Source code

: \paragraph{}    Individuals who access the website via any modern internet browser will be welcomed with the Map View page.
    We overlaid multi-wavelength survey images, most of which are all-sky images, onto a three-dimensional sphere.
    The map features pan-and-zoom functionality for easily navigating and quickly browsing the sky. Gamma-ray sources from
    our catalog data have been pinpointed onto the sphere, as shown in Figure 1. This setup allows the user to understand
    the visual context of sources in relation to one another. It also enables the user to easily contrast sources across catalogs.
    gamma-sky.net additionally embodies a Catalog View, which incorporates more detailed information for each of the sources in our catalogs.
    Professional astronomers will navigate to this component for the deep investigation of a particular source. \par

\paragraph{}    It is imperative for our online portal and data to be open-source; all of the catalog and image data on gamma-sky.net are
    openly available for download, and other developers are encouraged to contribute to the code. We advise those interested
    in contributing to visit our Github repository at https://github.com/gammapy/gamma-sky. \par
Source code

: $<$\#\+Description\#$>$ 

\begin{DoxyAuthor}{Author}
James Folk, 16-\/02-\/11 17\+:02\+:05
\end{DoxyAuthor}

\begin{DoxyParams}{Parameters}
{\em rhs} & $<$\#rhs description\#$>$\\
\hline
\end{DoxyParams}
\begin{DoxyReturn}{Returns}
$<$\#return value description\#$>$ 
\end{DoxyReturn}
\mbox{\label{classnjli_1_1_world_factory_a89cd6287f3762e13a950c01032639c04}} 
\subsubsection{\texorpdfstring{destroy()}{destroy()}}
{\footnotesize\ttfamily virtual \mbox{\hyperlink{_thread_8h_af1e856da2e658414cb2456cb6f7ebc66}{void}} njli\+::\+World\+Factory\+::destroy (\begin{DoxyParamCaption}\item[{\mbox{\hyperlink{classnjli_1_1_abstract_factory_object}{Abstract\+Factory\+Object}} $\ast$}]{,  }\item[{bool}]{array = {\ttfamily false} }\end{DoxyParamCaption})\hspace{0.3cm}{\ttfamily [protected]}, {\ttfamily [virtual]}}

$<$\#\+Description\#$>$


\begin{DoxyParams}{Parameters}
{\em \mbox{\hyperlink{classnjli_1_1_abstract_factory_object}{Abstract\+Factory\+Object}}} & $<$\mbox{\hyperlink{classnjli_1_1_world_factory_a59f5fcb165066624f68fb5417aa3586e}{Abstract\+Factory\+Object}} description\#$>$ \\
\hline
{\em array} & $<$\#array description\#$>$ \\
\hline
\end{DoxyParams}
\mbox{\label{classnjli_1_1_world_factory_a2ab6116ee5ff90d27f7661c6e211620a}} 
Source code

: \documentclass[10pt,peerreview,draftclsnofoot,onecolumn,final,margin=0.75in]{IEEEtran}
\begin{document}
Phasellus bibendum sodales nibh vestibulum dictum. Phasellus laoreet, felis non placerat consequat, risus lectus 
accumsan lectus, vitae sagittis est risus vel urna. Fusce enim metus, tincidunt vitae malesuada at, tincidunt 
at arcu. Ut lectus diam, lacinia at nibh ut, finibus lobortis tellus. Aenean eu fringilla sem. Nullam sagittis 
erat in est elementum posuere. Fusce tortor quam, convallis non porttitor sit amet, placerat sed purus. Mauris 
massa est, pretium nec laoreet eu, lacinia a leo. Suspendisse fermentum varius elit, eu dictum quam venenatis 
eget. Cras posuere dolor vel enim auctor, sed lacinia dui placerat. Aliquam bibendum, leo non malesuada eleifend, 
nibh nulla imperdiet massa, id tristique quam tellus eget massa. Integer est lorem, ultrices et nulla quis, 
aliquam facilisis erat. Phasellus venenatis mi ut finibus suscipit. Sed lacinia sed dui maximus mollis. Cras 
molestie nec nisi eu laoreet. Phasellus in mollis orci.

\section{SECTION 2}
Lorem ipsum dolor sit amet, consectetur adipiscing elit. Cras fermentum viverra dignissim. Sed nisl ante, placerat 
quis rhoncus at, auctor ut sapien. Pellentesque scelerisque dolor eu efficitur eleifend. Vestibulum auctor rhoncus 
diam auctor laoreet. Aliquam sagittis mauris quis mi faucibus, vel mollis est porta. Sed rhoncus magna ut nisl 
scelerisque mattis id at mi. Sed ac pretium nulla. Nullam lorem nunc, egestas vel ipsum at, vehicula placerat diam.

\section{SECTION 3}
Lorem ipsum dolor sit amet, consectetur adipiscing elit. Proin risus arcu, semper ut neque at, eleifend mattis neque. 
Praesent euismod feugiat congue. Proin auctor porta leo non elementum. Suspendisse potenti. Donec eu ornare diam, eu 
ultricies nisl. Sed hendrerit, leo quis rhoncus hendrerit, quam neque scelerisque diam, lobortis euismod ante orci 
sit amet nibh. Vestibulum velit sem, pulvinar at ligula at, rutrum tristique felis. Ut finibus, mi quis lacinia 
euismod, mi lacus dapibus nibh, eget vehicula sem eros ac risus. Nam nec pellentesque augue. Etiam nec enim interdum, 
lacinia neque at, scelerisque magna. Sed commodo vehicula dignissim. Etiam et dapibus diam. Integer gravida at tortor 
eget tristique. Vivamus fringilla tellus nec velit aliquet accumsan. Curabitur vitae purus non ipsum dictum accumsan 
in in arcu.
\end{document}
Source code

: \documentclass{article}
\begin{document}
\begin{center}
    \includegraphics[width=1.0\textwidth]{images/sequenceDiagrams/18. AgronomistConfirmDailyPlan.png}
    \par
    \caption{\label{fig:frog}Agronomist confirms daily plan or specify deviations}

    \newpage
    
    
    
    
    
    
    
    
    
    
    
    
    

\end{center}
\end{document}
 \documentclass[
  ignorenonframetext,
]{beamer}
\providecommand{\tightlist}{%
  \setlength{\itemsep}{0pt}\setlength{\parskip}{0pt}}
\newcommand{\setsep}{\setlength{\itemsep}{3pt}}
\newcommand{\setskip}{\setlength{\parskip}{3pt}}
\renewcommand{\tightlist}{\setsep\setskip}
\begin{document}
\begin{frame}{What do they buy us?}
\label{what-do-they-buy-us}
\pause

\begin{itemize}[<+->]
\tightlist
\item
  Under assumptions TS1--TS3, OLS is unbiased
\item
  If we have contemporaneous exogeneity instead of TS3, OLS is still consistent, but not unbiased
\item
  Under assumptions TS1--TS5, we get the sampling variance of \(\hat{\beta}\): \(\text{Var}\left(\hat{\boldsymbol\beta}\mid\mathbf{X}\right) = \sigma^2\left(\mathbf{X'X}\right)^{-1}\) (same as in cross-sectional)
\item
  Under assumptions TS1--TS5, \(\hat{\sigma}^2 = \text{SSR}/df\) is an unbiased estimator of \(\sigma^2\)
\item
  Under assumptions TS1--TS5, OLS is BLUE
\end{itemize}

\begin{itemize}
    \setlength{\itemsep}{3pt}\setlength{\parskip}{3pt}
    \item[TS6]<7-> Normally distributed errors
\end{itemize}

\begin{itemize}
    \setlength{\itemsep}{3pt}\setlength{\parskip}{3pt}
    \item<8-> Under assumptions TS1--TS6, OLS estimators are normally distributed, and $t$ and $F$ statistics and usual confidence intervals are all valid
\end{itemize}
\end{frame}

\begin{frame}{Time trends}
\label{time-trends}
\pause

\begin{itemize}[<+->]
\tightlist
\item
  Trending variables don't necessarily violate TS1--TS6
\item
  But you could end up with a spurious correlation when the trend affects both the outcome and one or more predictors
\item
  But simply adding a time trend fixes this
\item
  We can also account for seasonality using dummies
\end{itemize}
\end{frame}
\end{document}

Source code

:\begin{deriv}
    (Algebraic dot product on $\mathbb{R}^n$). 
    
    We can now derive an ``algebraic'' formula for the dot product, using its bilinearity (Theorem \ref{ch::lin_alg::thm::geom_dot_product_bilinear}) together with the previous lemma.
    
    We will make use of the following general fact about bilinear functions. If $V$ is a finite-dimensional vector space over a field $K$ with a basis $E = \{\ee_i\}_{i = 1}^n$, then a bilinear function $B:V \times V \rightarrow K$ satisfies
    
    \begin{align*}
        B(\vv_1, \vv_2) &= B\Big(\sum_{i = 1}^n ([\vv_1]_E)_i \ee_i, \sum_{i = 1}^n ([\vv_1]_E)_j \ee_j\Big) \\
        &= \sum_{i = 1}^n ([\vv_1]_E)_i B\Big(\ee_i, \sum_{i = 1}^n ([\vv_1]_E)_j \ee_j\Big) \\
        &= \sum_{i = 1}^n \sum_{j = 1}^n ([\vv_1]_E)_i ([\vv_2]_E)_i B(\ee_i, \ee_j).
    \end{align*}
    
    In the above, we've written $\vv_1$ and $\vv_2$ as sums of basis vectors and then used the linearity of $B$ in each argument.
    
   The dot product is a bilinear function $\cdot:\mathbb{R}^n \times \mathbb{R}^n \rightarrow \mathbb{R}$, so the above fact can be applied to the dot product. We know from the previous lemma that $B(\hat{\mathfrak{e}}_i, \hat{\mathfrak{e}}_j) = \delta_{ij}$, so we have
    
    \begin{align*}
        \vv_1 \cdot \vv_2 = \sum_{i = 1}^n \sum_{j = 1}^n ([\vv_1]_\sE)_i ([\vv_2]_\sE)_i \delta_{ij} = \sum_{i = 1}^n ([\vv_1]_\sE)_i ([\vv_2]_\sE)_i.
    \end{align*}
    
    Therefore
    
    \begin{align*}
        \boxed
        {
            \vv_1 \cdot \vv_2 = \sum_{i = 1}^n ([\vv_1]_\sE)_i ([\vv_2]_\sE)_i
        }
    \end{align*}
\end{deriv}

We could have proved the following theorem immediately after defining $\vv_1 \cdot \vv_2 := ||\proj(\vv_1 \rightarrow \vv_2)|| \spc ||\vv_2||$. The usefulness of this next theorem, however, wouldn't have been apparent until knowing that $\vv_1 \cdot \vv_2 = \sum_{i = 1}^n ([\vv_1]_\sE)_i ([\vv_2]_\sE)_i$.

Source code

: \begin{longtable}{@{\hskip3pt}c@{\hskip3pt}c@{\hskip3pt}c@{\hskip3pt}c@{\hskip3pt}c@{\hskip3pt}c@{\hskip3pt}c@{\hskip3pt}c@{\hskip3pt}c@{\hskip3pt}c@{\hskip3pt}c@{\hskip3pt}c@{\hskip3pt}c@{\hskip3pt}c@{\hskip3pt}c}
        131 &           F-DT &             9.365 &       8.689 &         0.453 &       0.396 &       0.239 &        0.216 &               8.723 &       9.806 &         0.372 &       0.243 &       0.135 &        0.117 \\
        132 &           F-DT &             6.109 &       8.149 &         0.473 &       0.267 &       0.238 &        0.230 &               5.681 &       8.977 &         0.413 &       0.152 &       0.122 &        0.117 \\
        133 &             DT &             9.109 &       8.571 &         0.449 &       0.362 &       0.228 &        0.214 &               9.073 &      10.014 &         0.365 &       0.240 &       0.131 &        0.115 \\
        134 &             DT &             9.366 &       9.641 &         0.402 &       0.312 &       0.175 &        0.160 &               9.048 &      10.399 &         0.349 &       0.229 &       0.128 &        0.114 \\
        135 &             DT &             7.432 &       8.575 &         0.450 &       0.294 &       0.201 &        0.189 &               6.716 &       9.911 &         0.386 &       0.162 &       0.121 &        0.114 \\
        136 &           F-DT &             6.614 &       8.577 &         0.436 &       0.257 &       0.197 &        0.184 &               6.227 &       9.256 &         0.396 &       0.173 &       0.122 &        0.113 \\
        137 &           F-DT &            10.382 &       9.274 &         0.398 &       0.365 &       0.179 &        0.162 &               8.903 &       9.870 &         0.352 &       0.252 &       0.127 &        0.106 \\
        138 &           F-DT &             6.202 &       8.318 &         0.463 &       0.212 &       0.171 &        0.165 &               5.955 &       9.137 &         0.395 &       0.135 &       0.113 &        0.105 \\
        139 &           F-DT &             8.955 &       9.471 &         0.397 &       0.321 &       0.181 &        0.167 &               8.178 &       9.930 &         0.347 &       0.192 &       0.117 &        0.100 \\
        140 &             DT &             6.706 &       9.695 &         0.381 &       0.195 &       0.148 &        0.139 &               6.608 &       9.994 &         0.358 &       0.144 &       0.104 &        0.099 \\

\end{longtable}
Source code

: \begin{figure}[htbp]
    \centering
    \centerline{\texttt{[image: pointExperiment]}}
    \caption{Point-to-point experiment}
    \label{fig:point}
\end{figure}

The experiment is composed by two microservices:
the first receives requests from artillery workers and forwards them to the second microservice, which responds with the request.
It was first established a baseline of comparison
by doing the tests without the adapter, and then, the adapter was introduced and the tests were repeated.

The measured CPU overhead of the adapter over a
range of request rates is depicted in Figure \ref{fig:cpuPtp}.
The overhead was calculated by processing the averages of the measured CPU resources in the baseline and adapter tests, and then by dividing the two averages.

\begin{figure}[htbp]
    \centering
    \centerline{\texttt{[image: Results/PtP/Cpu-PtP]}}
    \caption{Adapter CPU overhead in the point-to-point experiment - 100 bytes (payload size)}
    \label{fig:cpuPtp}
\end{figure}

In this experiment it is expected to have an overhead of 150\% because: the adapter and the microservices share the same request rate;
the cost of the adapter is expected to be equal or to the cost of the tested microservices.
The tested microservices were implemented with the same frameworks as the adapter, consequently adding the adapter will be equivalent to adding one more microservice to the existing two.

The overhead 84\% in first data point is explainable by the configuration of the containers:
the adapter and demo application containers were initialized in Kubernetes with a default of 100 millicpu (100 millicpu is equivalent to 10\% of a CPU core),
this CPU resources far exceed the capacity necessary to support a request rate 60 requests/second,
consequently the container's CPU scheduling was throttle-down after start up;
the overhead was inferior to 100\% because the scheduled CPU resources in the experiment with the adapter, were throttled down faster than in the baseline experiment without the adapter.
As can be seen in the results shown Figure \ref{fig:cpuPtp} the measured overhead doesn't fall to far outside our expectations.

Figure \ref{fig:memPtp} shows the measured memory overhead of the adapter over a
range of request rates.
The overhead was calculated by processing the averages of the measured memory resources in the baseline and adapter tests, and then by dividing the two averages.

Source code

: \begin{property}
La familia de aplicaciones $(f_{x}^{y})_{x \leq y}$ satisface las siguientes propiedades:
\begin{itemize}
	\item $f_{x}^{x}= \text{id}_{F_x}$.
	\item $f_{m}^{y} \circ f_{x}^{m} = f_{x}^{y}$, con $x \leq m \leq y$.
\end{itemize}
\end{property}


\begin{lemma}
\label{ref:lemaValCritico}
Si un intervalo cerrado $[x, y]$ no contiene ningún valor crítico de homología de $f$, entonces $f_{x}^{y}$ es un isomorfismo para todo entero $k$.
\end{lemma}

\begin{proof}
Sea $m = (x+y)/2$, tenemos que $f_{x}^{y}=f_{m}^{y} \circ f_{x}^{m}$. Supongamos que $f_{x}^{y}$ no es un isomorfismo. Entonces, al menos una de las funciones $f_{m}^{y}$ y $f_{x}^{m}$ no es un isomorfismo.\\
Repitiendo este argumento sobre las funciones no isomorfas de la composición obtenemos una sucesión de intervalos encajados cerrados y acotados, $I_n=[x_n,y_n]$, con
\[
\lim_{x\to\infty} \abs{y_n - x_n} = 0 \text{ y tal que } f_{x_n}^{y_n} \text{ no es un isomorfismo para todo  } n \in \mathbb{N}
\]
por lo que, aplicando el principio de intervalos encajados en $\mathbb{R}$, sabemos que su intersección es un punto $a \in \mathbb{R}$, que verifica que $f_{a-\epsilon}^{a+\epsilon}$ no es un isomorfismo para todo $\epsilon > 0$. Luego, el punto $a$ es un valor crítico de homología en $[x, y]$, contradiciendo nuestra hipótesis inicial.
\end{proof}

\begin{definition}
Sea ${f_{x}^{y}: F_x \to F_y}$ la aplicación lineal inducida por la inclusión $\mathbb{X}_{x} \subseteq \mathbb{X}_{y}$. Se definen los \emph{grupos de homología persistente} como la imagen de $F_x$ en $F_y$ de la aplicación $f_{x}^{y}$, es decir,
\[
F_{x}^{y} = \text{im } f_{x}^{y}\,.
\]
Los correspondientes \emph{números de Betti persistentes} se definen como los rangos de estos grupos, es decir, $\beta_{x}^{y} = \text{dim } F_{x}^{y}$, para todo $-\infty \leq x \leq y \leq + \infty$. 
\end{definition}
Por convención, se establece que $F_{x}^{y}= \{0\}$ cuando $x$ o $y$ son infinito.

• To do
All lines of the listing holding the string "eleifend" must be returned, copied as they stand.

• Solved exercise
eget. Cras posuere dolor vel enim auctor, sed lacinia dui placerat. Aliquam bibendum, leo non malesuada eleifend, 
quis rhoncus at, auctor ut sapien. Pellentesque scelerisque dolor eu efficitur eleifend. Vestibulum auctor rhoncus 
Lorem ipsum dolor sit amet, consectetur adipiscing elit. Proin risus arcu, semper ut neque at, eleifend mattis neque. 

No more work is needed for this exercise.